◆ **Material to process**
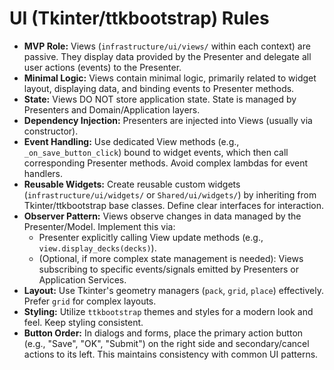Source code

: # UI (Tkinter/ttkbootstrap) Rules

-   **MVP Role:** Views (`infrastructure/ui/views/` within each context) are passive. They display data provided by the Presenter and delegate all user actions (events) to the Presenter.
-   **Minimal Logic:** Views contain minimal logic, primarily related to widget layout, displaying data, and binding events to Presenter methods.
-   **State:** Views DO NOT store application state. State is managed by Presenters and Domain/Application layers.
-   **Dependency Injection:** Presenters are injected into Views (usually via constructor).
-   **Event Handling:** Use dedicated View methods (e.g., `_on_save_button_click`) bound to widget events, which then call corresponding Presenter methods. Avoid complex lambdas for event handlers.
-   **Reusable Widgets:** Create reusable custom widgets (`infrastructure/ui/widgets/` or `Shared/ui/widgets/`) by inheriting from Tkinter/ttkbootstrap base classes. Define clear interfaces for interaction.
-   **Observer Pattern:** Views observe changes in data managed by the Presenter/Model. Implement this via:
    -   Presenter explicitly calling View update methods (e.g., `view.display_decks(decks)`).
    -   (Optional, if more complex state management is needed): Views subscribing to specific events/signals emitted by Presenters or Application Services.
-   **Layout:** Use Tkinter's geometry managers (`pack`, `grid`, `place`) effectively. Prefer `grid` for complex layouts.
-   **Styling:** Utilize `ttkbootstrap` themes and styles for a modern look and feel. Keep styling consistent.
-   **Button Order:** In dialogs and forms, place the primary action button (e.g., "Save", "OK", "Submit") on the right side and secondary/cancel actions to its left. This maintains consistency with common UI patterns.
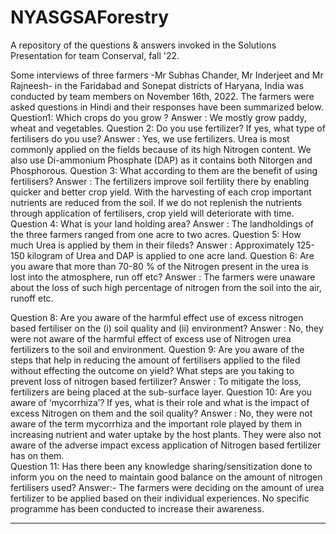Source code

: # NYASGSAForestry
A repository of the questions &amp; answers invoked in the Solutions Presentation for team Conserval, fall '22.

Some interviews of three farmers -Mr Subhas Chander, Mr Inderjeet and Mr Rajneesh- in the Faridabad and Sonepat districts of Haryana, India was conducted by team members on November 16th, 2022. The farmers were asked questions in Hindi and their responses have been summarized below.
Question1: Which crops do you grow ?
Answer :  We mostly grow paddy, wheat and vegetables.
Question 2: Do you use fertilizer? If yes, what type of fertilisers do you use?
Answer : Yes, we use fertilizers. Urea is most commonly applied on the fields because of its high Nitrogen content. We also use Di-ammonium Phosphate (DAP) as it contains both Nitorgen and Phosphorous. 
Question 3: What according to them are the benefit of using fertilisers?
Answer : The fertilizers improve soil fertility there by enabling quicker and better crop yield. With the harvesting of each crop important nutrients are reduced from the soil. If we do not replenish the nutrients through application of fertilisers, crop yield will deteriorate with time. 
Question 4: What is your land holding area? 
Answer : The landholdings of the three farmers ranged from one acre to two acres.
Question 5: How much Urea is applied by them in their fileds?
Answer : Approximately 125-150 kilogram of Urea and DAP is applied to one acre land.
Question 6: Are you aware that more than 70-80 % of the Nitrogen present in the urea is lost into the atmosphere, run off etc?
Answer :  The farmers were unaware about the loss of such high percentage of nitrogen from the soil into the air, runoff etc.

Question 8:  Are you aware of the harmful effect use of excess nitrogen based fertiliser on the (i) soil quality and (ii) environment?
Answer :  No, they were not aware of the harmful effect of excess use of Nitrogen urea fertilizers to the soil and environment. 
Question 9: Are you aware of the steps that help in reducing the amount of fertilisers applied to the filed without effecting the outcome on yield? What steps are you taking to prevent loss of nitrogen based fertilizer?
Answer :  To mitigate the loss, fertilizers are being placed at the sub-surface layer.
Question 10: Are you aware of ‘mycorrhiza’? If yes, what is their role and what is the impact of excess Nitrogen on them and the soil quality?
Answer : No, they were not aware of the term mycorrhiza and the important role played by them in increasing nutrient and water uptake by the host plants. They were also not aware of the adverse impact excess application of Nitrogen based fertilizer has on them.   
Question 11: Has there been any knowledge sharing/sensitization done to inform you on the need to maintain good balance on the amount of nitrogen fertilisers used?
Answer:-  The farmers were deciding on the amount of urea fertilizer to be applied based on their individual experiences. No specific programme has been conducted to increase their awareness.  
******
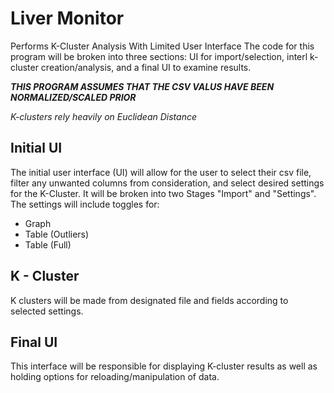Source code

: # Liver Monitor
 Performs K-Cluster Analysis With Limited User Interface
 The code for this program will be broken into three sections: UI for import/selection, interl k-cluster creation/analysis, and a final UI to examine results.

***THIS PROGRAM ASSUMES THAT THE CSV VALUS HAVE BEEN NORMALIZED/SCALED PRIOR*** 
 
 *K-clusters rely heavily on Euclidean Distance*
 ## Initial UI
  The initial user interface (UI) will allow for the user to select their csv file, filter any unwanted columns from consideration, and select desired settings for the K-Cluster.
  It will be broken into two Stages "Import" and "Settings".
  The settings will include toggles for: 
  - Graph 
  - Table (Outliers) 
  - Table (Full)
  
 ## K - Cluster
  K clusters will be made from designated file and fields according to selected settings.
 
 ## Final UI
  This interface will be responsible for displaying K-cluster results as well as holding options for reloading/manipulation of data.
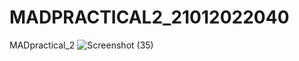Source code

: # MADPRACTICAL2_21012022040
MADpractical_2
![Screenshot (35)](https://user-images.githubusercontent.com/105143969/186369792-dab29485-e2f7-4799-89f7-f3dec4b12465.png)
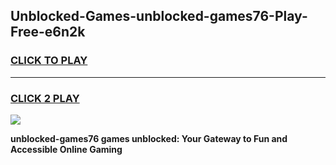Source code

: 
## Unblocked-Games-unblocked-games76-Play-Free-e6n2k
<h3>
<a href="https://premium76.site?title=unblocked-games76&ref=10A">CLICK TO PLAY</a></h3>
<hr>

<h3>
<a href="https://premium76.site?title=unblocked-games76&ref=10A">CLICK 2 PLAY</a>
  
</h3>

<a href="https://premium76.site?title=unblocked-games76&ref=10A"><img src="https://clearcache.store/games.png"></a>


**unblocked-games76 games unblocked: Your Gateway to Fun and Accessible Online Gaming**
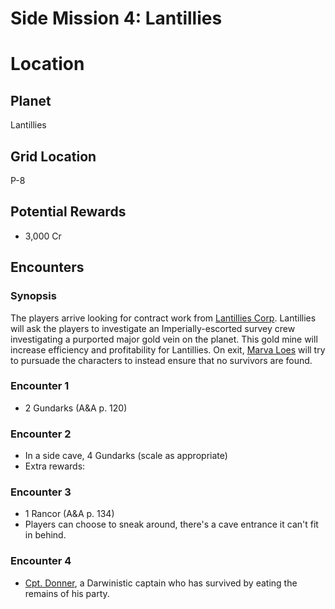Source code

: # Side Mission 4: Lantillies

# Location
## Planet
Lantillies

## Grid Location
P-8

## Potential Rewards
* 3,000 Cr
## Encounters

### Synopsis
The players arrive looking for contract work from [Lantillies Corp](../../../organizations/lantillies_corp.md). Lantillies
will ask the players to investigate an Imperially-escorted survey crew investigating a purported major gold vein on the planet.
This gold mine will increase efficiency and profitability for Lantillies. On exit, [Marva Loes](../../../characters/npcs/marva_loes.md)
will try to pursuade the characters to instead ensure that no survivors are found.

### Encounter 1
* 2 Gundarks (A&A p. 120)

### Encounter 2
* In a side cave, 4 Gundarks (scale as appropriate)
* Extra rewards: 

### Encounter 3
* 1 Rancor (A&A p. 134)
* Players can choose to sneak around, there's a cave entrance it can't fit in behind.

### Encounter 4
* [Cpt. Donner](../../../characters/npcs/mercutio_donner.md), a Darwinistic captain who has survived by eating the remains of his party.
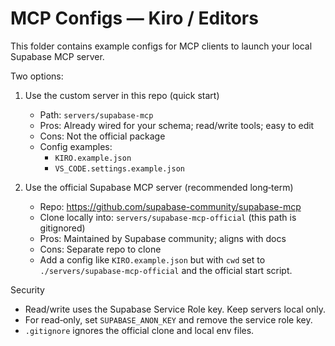 # MCP Configs — Kiro / Editors

This folder contains example configs for MCP clients to launch your local Supabase MCP server.

Two options:

1) Use the custom server in this repo (quick start)
   - Path: `servers/supabase-mcp`
   - Pros: Already wired for your schema; read/write tools; easy to edit
   - Cons: Not the official package
   - Config examples:
     - `KIRO.example.json`
     - `VS_CODE.settings.example.json`

2) Use the official Supabase MCP server (recommended long‑term)
   - Repo: https://github.com/supabase-community/supabase-mcp
   - Clone locally into: `servers/supabase-mcp-official` (this path is gitignored)
   - Pros: Maintained by Supabase community; aligns with docs
   - Cons: Separate repo to clone
   - Add a config like `KIRO.example.json` but with `cwd` set to `./servers/supabase-mcp-official` and the official start script.

Security
- Read/write uses the Supabase Service Role key. Keep servers local only.
- For read‑only, set `SUPABASE_ANON_KEY` and remove the service role key.
- `.gitignore` ignores the official clone and local env files.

◆ **Problem description**
Every line from the one with "increase their awareness." through the one with "will ask the" is to be reproduced exactly as written above, and the pictures are to be dropped.

◆ **Completed task**
Answer:-  The farmers were deciding on the amount of urea fertilizer to be applied based on their individual experiences. No specific programme has been conducted to increase their awareness.  
******
Source code

: # Liver Monitor
 Performs K-Cluster Analysis With Limited User Interface
 The code for this program will be broken into three sections: UI for import/selection, interl k-cluster creation/analysis, and a final UI to examine results.

***THIS PROGRAM ASSUMES THAT THE CSV VALUS HAVE BEEN NORMALIZED/SCALED PRIOR*** 
 
 *K-clusters rely heavily on Euclidean Distance*
 ## Initial UI
  The initial user interface (UI) will allow for the user to select their csv file, filter any unwanted columns from consideration, and select desired settings for the K-Cluster.
  It will be broken into two Stages "Import" and "Settings".
  The settings will include toggles for: 
  - Graph 
  - Table (Outliers) 
  - Table (Full)
  
 ## K - Cluster
  K clusters will be made from designated file and fields according to selected settings.
 
 ## Final UI
  This interface will be responsible for displaying K-cluster results as well as holding options for reloading/manipulation of data.
Source code

: # MADPRACTICAL2_21012022040
MADpractical_2
![Screenshot (35)](https://user-images.githubusercontent.com/105143969/186369792-dab29485-e2f7-4799-89f7-f3dec4b12465.png)
Source code

: 
## Unblocked-Games-unblocked-games76-Play-Free-e6n2k
<h3>
<a href="https://premium76.site?title=unblocked-games76&ref=10A">CLICK TO PLAY</a></h3>
<hr>

<h3>
<a href="https://premium76.site?title=unblocked-games76&ref=10A">CLICK 2 PLAY</a>
  
</h3>

<a href="https://premium76.site?title=unblocked-games76&ref=10A"><img src="https://clearcache.store/games.png"></a>


**unblocked-games76 games unblocked: Your Gateway to Fun and Accessible Online Gaming**
Source code

: # Side Mission 4: Lantillies

# Location
## Planet
Lantillies

## Grid Location
P-8

## Potential Rewards
* 3,000 Cr
## Encounters

### Synopsis
The players arrive looking for contract work from [Lantillies Corp](../../../organizations/lantillies_corp.md). Lantillies
will ask the players to investigate an Imperially-escorted survey crew investigating a purported major gold vein on the planet.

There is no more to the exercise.